Workday rallies on positive comments from new investor Elliott, buyback boost, and analyst upgrade
The HR tech giant is winning Wall Street’s support as the company refreshes its growth playbook.
Workday shares jumped 8% Wednesday morning, leading S&P 500 gainers, as a slew of positive news pumped up the stock.
Activist investor Elliott Management revealed a $2 billion stake in the HR software giant, making it one of Workday’s largest shareholders. The firm praised the company’s leadership and strategy as signs of “substantial long-term value creation” for investors.
Adding to the momentum, Workday’s board authorized another $4 billion in share repurchases, bringing its total buyback plan to $5 billion through fiscal 2027. The company still has about $1.2 billion left from previous authorizations. Meanwhile, Piper Sandler bumped Workday up to “neutral” from “underweight” and lifted its price target to $235 from $220.

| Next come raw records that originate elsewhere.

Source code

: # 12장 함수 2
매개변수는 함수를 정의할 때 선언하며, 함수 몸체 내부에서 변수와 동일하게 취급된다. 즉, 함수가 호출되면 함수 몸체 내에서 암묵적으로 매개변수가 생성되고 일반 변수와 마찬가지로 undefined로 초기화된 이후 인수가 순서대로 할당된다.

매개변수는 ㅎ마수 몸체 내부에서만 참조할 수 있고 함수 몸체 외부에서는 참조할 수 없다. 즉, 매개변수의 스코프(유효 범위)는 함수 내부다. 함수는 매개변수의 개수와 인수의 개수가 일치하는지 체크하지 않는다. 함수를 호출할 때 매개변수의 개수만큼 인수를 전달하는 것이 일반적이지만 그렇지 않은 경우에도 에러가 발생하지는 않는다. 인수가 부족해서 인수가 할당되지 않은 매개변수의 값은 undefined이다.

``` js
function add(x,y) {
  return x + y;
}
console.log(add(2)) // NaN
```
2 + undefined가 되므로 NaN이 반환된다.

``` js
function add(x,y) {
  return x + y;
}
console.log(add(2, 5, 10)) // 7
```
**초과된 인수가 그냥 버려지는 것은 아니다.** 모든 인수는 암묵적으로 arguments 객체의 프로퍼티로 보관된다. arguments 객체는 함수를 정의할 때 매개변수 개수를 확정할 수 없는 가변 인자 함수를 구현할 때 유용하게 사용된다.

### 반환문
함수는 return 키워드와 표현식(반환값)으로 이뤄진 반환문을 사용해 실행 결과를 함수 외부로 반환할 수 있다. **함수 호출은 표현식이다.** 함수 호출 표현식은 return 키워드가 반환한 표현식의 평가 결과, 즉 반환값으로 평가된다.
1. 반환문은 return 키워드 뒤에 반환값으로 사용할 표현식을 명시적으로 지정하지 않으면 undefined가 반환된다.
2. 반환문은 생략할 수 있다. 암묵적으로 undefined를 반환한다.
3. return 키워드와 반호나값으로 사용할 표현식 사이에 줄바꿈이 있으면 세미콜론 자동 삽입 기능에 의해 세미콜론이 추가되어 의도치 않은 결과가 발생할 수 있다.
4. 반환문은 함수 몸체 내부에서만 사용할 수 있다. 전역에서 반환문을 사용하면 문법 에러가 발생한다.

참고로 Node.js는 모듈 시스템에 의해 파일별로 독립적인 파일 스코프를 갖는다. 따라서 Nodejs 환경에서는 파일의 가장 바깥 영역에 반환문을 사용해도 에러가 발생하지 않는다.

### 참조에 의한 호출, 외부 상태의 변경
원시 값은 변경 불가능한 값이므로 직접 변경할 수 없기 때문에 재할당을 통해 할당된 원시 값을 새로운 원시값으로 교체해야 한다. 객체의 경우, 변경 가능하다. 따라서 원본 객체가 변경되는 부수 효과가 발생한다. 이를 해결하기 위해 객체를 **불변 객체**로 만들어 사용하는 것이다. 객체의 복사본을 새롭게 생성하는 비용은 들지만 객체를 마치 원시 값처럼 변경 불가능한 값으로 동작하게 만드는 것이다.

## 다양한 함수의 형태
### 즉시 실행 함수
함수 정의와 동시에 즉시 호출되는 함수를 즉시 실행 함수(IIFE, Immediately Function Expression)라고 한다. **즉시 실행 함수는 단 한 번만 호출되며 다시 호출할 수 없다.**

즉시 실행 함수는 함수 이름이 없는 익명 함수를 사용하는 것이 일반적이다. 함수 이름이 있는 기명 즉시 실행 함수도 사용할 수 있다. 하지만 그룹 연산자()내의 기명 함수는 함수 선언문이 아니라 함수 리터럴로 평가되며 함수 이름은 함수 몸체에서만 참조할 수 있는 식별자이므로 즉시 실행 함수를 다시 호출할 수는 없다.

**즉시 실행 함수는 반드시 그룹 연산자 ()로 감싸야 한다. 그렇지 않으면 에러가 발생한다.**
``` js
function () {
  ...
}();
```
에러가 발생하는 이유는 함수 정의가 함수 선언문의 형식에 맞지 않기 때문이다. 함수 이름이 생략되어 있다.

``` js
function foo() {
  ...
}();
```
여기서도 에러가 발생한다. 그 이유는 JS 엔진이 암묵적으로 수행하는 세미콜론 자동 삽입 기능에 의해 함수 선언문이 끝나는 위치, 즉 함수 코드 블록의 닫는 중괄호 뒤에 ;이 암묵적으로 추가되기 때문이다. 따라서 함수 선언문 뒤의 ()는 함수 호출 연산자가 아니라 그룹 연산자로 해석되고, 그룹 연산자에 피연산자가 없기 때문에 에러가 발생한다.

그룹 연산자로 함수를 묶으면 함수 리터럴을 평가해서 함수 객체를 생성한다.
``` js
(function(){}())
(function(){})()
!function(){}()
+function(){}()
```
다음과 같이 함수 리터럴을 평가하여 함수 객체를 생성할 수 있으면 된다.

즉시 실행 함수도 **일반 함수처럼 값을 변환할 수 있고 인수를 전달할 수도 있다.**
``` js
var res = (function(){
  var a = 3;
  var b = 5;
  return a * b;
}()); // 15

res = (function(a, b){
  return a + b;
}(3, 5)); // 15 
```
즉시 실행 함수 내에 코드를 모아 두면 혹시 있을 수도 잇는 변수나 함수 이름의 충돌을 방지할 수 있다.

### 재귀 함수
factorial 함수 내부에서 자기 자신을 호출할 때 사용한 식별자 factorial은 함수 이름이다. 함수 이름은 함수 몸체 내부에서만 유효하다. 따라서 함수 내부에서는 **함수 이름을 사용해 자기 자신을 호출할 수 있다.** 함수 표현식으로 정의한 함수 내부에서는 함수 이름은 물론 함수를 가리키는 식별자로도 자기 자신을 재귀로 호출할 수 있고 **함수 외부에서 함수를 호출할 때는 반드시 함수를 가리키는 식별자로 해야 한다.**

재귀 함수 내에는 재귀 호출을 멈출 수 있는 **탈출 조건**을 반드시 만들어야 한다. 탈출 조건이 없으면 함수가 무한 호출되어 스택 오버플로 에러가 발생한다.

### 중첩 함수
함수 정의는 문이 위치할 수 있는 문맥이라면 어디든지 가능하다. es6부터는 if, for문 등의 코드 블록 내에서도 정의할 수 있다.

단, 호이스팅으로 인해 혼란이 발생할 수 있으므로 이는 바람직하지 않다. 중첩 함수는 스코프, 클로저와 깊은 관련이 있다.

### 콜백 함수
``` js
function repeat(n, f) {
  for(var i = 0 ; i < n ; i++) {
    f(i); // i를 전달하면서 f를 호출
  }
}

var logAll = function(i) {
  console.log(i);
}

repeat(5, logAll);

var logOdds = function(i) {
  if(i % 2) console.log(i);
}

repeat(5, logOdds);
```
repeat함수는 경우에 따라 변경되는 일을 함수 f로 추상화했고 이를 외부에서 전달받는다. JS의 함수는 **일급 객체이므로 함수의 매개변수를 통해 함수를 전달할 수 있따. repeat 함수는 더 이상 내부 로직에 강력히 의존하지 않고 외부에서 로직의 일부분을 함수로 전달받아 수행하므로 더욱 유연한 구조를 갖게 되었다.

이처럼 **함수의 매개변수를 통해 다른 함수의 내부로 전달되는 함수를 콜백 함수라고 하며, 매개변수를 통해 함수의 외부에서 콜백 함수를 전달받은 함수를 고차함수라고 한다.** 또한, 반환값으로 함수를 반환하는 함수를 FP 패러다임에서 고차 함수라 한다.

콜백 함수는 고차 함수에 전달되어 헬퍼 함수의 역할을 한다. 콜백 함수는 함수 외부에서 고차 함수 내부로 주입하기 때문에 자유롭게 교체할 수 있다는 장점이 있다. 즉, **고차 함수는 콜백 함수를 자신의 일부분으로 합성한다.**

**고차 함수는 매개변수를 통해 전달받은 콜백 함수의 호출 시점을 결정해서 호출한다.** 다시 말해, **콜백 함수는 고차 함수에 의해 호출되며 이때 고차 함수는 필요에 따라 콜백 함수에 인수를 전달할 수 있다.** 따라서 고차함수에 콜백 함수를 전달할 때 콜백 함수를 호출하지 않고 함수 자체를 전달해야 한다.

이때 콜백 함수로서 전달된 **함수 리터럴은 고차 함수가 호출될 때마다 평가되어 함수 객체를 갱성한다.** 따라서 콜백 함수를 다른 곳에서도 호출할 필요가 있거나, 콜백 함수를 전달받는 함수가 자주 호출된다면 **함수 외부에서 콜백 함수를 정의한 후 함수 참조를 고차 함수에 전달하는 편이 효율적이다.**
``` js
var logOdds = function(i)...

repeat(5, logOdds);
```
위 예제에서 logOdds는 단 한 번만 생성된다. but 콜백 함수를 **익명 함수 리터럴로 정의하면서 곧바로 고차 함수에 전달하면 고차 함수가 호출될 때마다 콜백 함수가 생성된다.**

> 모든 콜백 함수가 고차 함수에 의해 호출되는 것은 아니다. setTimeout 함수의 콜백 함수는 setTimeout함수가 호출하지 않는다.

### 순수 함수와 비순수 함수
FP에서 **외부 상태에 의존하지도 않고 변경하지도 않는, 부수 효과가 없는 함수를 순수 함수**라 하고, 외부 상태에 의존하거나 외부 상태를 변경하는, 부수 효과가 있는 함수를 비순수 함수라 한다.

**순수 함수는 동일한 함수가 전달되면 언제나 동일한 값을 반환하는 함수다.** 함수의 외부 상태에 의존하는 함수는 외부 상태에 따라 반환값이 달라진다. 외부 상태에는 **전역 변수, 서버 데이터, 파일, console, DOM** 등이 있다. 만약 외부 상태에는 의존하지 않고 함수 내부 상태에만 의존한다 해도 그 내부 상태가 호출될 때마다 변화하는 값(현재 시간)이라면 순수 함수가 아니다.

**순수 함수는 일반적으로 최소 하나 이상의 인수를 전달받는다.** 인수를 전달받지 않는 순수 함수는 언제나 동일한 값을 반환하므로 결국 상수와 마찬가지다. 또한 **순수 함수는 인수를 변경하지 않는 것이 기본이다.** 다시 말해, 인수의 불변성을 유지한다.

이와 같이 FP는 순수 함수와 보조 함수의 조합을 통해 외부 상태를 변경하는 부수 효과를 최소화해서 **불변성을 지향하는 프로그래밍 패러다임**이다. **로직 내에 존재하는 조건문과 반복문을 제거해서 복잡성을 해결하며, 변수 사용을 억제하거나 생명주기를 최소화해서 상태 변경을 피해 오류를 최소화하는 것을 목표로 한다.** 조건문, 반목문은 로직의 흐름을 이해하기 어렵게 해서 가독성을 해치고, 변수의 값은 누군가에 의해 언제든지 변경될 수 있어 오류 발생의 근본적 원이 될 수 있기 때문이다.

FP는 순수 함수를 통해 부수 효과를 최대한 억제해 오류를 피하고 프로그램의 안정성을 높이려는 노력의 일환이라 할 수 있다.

The firm cited the recent Workday Rising conference, saying the company has been leaning hard into AI by snapping up three startups in just the past month (Sana, Paradox, and Flowise). Workday also rolled out a new data cloud that plugs directly into Databricks, Snowflake, and Salesforce, giving it more reach in enterprise data.
Despite today’s lift, Workday shares are still down about 6% year to date.